→ About this task: Every line of the data below should be repeated exactly, and no picture should be copied.

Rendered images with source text
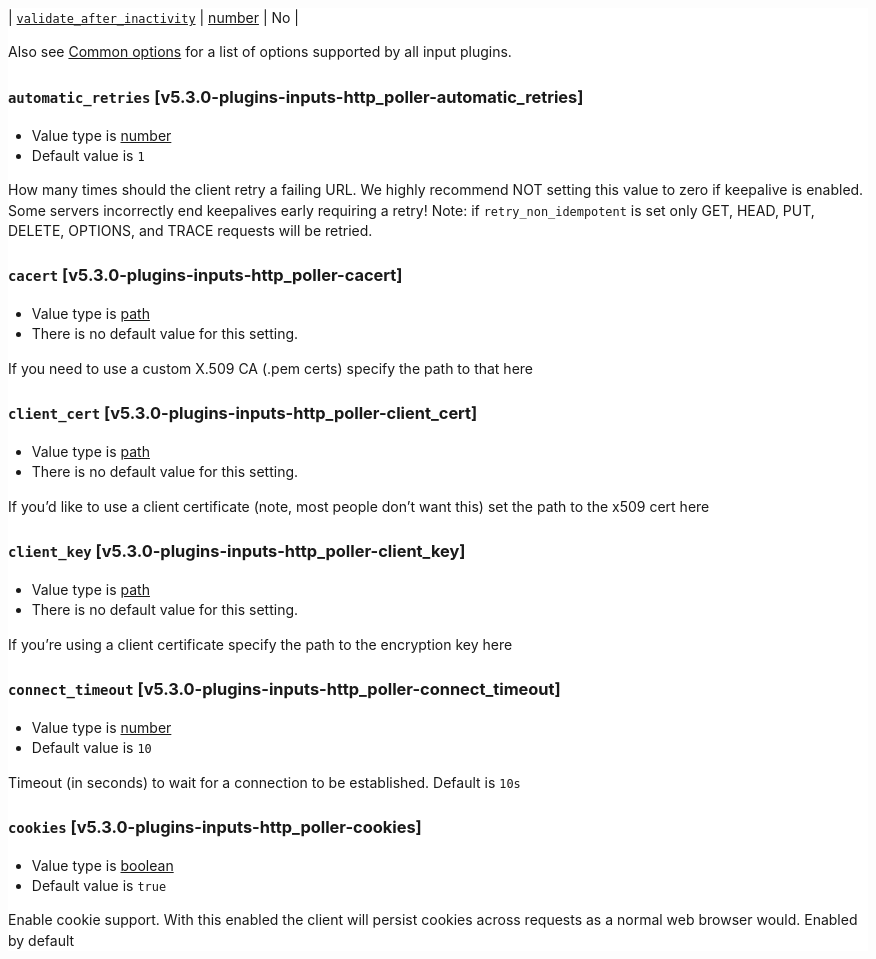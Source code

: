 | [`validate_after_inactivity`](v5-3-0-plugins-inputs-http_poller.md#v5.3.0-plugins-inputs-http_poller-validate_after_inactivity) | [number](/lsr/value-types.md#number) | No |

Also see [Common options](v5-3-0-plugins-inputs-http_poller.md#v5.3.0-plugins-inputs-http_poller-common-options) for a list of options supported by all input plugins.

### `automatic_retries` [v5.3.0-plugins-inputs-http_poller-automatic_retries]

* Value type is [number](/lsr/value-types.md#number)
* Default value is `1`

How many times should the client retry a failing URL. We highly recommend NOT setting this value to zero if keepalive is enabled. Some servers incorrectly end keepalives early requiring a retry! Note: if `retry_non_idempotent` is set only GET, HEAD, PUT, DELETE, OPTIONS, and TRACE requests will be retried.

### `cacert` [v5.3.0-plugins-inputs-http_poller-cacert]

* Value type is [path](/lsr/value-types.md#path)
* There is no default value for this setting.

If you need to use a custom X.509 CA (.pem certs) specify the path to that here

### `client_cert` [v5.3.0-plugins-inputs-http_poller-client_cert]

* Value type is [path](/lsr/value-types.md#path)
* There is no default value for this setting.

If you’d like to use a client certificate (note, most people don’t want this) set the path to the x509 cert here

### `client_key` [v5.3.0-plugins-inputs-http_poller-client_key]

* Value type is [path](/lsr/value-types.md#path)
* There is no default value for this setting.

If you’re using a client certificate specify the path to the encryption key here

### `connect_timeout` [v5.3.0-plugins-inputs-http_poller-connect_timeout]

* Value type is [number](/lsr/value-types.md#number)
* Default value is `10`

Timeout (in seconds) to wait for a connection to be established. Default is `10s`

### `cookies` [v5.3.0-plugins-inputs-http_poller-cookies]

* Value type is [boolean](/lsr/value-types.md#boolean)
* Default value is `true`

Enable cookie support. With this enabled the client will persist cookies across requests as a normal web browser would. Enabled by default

→ Answer to the problem:
Source code

: | [`validate_after_inactivity`](v5-3-0-plugins-inputs-http_poller.md#v5.3.0-plugins-inputs-http_poller-validate_after_inactivity) | [number](/lsr/value-types.md#number) | No |

Also see [Common options](v5-3-0-plugins-inputs-http_poller.md#v5.3.0-plugins-inputs-http_poller-common-options) for a list of options supported by all input plugins.

### `automatic_retries` [v5.3.0-plugins-inputs-http_poller-automatic_retries]

* Value type is [number](/lsr/value-types.md#number)
* Default value is `1`

How many times should the client retry a failing URL. We highly recommend NOT setting this value to zero if keepalive is enabled. Some servers incorrectly end keepalives early requiring a retry! Note: if `retry_non_idempotent` is set only GET, HEAD, PUT, DELETE, OPTIONS, and TRACE requests will be retried.

### `cacert` [v5.3.0-plugins-inputs-http_poller-cacert]

* Value type is [path](/lsr/value-types.md#path)
* There is no default value for this setting.

If you need to use a custom X.509 CA (.pem certs) specify the path to that here

### `client_cert` [v5.3.0-plugins-inputs-http_poller-client_cert]

* Value type is [path](/lsr/value-types.md#path)
* There is no default value for this setting.

If you’d like to use a client certificate (note, most people don’t want this) set the path to the x509 cert here

### `client_key` [v5.3.0-plugins-inputs-http_poller-client_key]

* Value type is [path](/lsr/value-types.md#path)
* There is no default value for this setting.

If you’re using a client certificate specify the path to the encryption key here

### `connect_timeout` [v5.3.0-plugins-inputs-http_poller-connect_timeout]

* Value type is [number](/lsr/value-types.md#number)
* Default value is `10`

Timeout (in seconds) to wait for a connection to be established. Default is `10s`

### `cookies` [v5.3.0-plugins-inputs-http_poller-cookies]

* Value type is [boolean](/lsr/value-types.md#boolean)
* Default value is `true`

Enable cookie support. With this enabled the client will persist cookies across requests as a normal web browser would. Enabled by default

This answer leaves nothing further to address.